╭─ The records

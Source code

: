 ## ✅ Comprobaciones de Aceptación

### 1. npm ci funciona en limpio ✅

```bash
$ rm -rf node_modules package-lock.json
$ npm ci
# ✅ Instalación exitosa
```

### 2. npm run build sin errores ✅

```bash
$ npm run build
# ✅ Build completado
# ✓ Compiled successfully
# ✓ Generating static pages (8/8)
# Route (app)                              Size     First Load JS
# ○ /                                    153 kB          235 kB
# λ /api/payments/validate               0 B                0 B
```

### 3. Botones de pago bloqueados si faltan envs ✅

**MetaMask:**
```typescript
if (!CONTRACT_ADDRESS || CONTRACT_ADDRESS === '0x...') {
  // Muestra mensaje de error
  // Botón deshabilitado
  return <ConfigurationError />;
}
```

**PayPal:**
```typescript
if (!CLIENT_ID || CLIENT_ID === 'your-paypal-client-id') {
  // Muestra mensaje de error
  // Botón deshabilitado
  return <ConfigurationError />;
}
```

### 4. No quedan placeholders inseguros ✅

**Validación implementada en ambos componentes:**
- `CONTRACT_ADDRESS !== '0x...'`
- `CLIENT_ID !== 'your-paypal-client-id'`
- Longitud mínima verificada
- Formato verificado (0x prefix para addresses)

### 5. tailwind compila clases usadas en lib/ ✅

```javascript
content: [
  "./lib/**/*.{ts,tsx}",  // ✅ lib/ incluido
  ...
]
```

╰─
╭─ The records

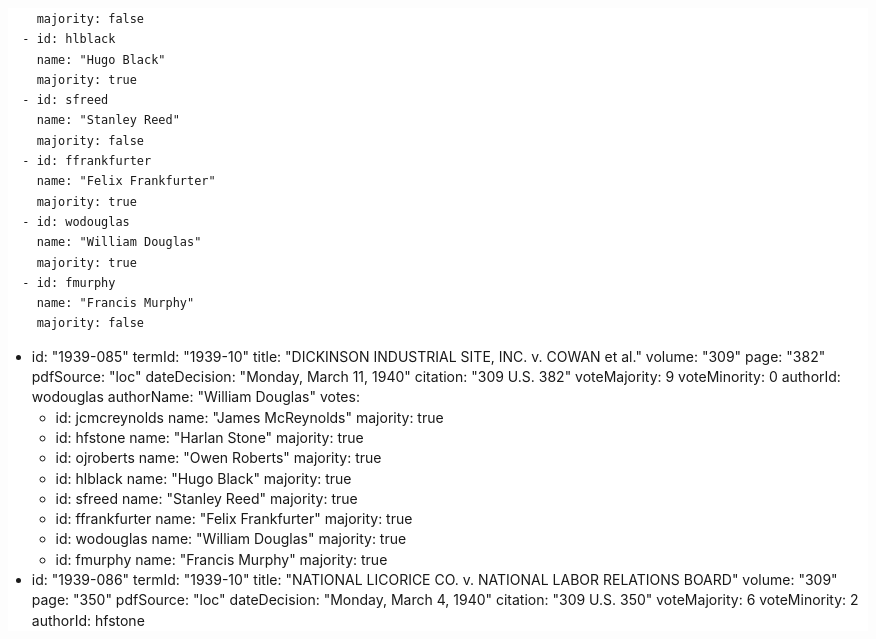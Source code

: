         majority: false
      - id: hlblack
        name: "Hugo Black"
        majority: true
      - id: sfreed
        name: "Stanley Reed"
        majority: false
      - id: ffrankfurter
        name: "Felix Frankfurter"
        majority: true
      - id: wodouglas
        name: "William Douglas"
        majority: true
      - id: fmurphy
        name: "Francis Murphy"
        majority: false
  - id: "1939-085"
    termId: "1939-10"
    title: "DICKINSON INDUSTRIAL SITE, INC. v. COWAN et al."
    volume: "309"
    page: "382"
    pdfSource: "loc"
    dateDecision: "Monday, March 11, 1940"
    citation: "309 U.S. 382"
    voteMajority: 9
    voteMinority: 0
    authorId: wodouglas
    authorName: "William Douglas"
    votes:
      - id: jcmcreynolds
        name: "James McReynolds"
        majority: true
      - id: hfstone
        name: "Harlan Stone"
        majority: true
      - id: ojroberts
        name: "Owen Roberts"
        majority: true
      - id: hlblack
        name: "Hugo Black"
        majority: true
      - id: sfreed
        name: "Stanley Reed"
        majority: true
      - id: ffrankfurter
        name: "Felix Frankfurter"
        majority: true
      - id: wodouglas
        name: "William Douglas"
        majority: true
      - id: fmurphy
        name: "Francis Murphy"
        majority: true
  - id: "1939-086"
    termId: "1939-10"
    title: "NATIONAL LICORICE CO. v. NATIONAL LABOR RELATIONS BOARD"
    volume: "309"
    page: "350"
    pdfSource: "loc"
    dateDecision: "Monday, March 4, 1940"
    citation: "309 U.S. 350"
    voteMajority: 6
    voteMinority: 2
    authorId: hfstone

╰─

About this exercise: What is the number of lines above that contain the string "Monday"? Answer with the number alone.

Answer section: 2